* Task *
Only the number is needed: the count of lines in the records with the word "avrei".

* Given data *
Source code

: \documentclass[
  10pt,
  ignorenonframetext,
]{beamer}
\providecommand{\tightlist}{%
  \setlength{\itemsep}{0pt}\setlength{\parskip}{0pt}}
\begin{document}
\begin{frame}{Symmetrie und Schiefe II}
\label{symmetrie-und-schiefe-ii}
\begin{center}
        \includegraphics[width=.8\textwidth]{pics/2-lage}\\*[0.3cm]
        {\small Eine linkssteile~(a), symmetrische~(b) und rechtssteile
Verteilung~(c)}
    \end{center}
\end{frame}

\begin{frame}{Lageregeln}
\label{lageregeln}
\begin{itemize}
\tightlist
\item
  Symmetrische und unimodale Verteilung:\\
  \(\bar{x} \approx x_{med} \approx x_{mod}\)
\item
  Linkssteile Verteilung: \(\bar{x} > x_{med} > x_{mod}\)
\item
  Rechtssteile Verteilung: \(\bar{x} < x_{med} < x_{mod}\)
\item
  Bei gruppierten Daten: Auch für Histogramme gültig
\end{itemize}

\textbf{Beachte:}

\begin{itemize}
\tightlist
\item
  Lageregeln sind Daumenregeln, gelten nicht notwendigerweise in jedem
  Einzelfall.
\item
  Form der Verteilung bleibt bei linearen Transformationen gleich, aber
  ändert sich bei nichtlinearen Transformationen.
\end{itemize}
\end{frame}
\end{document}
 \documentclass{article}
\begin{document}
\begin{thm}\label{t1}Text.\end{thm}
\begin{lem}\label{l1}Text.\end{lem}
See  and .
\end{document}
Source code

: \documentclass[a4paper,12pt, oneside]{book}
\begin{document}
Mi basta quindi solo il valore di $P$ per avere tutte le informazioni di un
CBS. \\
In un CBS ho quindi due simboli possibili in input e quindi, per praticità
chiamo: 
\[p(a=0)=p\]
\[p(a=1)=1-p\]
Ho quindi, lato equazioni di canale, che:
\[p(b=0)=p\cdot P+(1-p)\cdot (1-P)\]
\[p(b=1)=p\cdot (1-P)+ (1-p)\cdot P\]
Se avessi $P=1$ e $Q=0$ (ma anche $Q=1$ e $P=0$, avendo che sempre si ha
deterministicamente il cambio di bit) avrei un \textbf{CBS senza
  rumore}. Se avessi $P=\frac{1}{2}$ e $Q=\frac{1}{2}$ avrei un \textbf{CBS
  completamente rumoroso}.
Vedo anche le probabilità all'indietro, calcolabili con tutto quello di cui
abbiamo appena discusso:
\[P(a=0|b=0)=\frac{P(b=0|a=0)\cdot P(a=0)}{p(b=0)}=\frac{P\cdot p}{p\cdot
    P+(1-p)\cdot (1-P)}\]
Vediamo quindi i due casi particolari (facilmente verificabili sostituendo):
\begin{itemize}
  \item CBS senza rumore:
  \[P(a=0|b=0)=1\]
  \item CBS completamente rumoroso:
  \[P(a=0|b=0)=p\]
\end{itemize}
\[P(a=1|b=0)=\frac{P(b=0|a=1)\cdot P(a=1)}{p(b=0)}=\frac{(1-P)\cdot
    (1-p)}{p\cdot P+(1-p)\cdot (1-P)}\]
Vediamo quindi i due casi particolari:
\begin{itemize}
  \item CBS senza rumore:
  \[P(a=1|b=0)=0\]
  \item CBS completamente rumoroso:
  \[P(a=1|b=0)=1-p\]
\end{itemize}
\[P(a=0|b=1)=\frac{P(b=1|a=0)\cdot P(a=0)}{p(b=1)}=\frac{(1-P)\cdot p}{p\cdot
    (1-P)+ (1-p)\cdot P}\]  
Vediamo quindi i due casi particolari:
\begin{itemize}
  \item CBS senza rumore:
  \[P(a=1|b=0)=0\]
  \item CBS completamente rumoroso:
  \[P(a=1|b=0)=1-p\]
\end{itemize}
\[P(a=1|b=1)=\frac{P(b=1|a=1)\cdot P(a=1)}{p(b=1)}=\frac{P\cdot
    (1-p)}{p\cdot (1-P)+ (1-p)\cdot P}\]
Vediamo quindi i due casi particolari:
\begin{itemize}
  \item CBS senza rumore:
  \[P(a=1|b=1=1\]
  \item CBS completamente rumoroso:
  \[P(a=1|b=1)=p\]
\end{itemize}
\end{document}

* Result of this exercise *
2